The erstwhile deceased Silas is also active online. He is now a successful computer games creator – Lennon points up the ways in which computer games themselves resemble parallel universes. Unfortunately, Silas is also the same sociopath he was in Elisa's previous life, with an unpleasant hold over his elder sibling Sam.

Lennon is an American writer whose novels delicately probe the psychology of their protagonists. To date he's written seven; among the best known is Mailman, about a postal worker who has a crack-up. This time he opts for a subject with antecedents in science fiction and fantasy. His forebears include HG Wells, with the utopian parable Men Like Gods, and – of course – C S Lewis's The Chronicles of Narnia.

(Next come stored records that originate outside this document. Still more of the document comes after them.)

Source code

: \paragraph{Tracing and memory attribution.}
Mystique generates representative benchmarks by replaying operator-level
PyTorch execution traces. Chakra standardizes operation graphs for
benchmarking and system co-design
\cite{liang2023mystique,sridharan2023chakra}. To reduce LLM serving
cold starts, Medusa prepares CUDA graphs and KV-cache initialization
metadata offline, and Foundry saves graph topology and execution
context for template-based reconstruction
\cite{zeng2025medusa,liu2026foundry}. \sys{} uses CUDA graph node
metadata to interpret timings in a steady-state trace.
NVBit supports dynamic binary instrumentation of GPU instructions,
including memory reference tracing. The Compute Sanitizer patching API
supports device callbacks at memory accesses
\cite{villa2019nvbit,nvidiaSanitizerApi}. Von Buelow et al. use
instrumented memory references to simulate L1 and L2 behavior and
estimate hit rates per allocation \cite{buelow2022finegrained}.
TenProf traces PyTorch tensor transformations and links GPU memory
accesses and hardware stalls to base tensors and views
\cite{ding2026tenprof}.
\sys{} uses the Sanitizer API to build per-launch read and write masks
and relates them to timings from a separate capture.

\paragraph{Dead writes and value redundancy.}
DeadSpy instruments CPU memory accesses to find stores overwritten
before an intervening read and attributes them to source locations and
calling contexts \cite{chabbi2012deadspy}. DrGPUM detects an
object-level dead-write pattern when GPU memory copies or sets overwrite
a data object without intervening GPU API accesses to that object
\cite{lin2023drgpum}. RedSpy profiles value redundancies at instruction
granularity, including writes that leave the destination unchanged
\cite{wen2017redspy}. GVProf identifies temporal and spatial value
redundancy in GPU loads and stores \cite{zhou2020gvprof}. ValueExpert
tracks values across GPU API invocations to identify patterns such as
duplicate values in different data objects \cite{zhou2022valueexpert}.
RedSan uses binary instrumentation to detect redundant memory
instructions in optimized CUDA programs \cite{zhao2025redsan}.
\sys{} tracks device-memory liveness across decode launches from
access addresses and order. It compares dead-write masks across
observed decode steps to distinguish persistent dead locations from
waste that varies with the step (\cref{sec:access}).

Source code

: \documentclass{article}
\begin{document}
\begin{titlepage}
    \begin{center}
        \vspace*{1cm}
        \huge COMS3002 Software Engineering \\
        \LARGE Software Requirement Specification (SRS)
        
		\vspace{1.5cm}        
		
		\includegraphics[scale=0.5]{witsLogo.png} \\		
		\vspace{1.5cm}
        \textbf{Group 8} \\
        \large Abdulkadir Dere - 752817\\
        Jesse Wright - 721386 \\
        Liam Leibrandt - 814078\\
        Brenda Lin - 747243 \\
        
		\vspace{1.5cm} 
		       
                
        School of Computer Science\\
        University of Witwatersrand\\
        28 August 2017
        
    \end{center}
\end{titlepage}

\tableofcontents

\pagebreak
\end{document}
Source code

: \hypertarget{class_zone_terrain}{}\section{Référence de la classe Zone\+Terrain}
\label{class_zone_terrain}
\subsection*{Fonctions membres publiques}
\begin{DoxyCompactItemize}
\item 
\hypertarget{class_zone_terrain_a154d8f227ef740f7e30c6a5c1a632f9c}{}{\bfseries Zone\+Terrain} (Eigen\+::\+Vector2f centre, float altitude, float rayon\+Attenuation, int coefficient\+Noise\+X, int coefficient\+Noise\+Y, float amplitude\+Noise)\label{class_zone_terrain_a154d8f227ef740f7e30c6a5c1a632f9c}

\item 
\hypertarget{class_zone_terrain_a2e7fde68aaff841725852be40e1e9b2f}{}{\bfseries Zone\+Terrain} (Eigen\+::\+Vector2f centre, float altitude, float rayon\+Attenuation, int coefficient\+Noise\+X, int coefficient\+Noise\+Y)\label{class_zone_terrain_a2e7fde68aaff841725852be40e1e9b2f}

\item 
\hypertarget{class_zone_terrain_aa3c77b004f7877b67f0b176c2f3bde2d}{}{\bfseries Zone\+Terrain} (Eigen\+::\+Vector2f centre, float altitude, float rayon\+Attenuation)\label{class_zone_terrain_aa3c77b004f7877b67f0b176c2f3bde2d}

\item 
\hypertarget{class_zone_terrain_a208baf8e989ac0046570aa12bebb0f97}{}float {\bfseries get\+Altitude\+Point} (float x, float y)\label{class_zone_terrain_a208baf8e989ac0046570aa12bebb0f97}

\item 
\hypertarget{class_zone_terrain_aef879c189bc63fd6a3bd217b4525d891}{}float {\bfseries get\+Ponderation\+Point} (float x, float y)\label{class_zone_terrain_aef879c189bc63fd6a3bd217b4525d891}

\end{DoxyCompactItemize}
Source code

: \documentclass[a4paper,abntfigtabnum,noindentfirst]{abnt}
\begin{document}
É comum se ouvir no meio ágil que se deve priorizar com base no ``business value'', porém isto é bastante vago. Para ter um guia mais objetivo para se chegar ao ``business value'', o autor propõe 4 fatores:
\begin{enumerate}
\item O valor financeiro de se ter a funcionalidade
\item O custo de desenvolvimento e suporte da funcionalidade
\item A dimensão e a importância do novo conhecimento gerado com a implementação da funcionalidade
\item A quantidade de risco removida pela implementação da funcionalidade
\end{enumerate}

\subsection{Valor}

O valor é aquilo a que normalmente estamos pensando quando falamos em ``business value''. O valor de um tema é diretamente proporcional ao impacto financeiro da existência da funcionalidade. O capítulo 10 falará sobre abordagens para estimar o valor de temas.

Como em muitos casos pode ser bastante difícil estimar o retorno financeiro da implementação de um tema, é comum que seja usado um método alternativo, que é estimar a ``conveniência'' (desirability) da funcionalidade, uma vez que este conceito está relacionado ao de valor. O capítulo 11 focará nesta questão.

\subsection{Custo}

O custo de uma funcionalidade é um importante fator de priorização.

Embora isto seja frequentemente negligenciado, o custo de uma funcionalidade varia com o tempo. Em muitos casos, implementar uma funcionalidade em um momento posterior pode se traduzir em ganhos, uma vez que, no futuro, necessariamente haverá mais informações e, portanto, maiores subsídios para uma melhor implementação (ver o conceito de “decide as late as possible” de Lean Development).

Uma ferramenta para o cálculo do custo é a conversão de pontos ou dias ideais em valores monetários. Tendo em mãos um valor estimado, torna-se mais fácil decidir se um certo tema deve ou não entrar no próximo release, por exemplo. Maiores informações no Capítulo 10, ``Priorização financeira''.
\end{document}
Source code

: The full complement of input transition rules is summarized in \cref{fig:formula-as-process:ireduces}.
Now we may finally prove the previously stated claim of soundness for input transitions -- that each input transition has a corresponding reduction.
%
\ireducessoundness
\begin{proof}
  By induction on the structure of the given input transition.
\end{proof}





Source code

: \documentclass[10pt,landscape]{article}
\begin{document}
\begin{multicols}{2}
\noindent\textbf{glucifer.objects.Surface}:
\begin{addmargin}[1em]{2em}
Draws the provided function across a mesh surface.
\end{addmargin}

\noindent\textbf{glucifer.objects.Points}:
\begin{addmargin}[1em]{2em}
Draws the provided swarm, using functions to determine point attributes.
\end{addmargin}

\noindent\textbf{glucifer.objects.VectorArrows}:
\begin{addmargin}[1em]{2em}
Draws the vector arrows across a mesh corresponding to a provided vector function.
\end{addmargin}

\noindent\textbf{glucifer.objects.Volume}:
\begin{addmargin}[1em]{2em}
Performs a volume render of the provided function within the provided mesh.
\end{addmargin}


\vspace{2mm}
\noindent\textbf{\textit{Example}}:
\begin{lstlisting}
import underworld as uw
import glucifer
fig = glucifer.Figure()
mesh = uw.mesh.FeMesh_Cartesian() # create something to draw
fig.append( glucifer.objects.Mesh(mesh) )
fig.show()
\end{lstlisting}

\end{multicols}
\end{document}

Nevertheless, Familiar offers more nuanced writing than that pedigree implies. The novel is centred upon Elisa's estrangement from her family, in portrayals which are consistently masterly. Lennon gives us luminous access to her thoughts. Near the start of the story, she suspects that she might have had a stroke. When she arrives in A&E the heightened awareness brought on by stress makes her look upon the grouping of herself, her husband and the doctor, and wonder whether they have spent their entire lives, "making their slow way towards this moment".

When Elisa asks her husband to tell her about the early part of their relationship, she remembers how she surrendered herself to him so totally that "she forgot how to desire things that weren't him". Later, after they developed separate emotional lives and motherhood took up most of her mental space, she was left to reflect on the loss of her career as a scientist.

In Familiar Lennon uses his sci-fi vehicle to create eerie fiction. The notion of parallel universes becomes a metaphor for life choices and their results. If Elisa kicks against the conservative nature of her new existence, it might not be any worse than her old one. Meanwhile, immersion in her alternate realities prompts reflection upon the aleatory nature of our own life, in all its uncanniness.